▶ **Data provided**

>>>

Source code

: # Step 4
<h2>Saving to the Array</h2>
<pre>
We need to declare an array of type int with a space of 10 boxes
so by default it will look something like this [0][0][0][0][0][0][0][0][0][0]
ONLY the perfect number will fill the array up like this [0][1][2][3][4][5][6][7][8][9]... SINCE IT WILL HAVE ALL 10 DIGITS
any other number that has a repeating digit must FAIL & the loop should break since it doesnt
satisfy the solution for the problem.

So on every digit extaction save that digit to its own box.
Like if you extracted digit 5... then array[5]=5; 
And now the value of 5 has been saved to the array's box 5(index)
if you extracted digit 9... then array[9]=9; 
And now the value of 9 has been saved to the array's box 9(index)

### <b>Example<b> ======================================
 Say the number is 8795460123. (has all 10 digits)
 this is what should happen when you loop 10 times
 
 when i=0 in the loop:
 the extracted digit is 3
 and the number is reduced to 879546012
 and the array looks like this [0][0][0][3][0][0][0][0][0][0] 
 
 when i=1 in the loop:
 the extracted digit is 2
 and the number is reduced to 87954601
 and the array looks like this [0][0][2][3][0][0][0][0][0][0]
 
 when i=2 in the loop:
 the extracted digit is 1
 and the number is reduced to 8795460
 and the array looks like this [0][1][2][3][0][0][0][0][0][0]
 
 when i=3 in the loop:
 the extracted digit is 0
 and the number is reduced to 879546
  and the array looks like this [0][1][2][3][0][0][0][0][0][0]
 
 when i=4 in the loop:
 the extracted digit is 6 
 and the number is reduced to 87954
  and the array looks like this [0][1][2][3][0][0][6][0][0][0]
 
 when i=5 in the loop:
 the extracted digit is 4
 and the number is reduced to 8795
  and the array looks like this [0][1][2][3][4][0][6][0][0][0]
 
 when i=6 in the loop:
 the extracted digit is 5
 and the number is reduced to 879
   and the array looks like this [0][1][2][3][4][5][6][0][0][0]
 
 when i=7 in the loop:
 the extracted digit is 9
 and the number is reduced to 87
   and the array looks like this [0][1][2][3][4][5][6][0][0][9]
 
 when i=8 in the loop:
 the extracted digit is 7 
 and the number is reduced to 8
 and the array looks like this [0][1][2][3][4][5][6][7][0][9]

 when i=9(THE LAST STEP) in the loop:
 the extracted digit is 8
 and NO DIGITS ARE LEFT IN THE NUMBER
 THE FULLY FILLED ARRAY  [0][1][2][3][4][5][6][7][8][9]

<<<

▶ **Problem to work on**
Taking the listing above as the source, transcribe only the lines starting at the line with "any other number" and going through the line with "when i=1 in", unaltered and with both ends included.

▶ **Solution**
any other number that has a repeating digit must FAIL & the loop should break since it doesnt
satisfy the solution for the problem.

So on every digit extaction save that digit to its own box.
Like if you extracted digit 5... then array[5]=5; 
And now the value of 5 has been saved to the array's box 5(index)
if you extracted digit 9... then array[9]=9; 
And now the value of 9 has been saved to the array's box 9(index)

### <b>Example<b> ======================================
 Say the number is 8795460123. (has all 10 digits)
 this is what should happen when you loop 10 times
 
 when i=0 in the loop:
 the extracted digit is 3
 and the number is reduced to 879546012
 and the array looks like this [0][0][0][3][0][0][0][0][0][0] 
 
 when i=1 in the loop:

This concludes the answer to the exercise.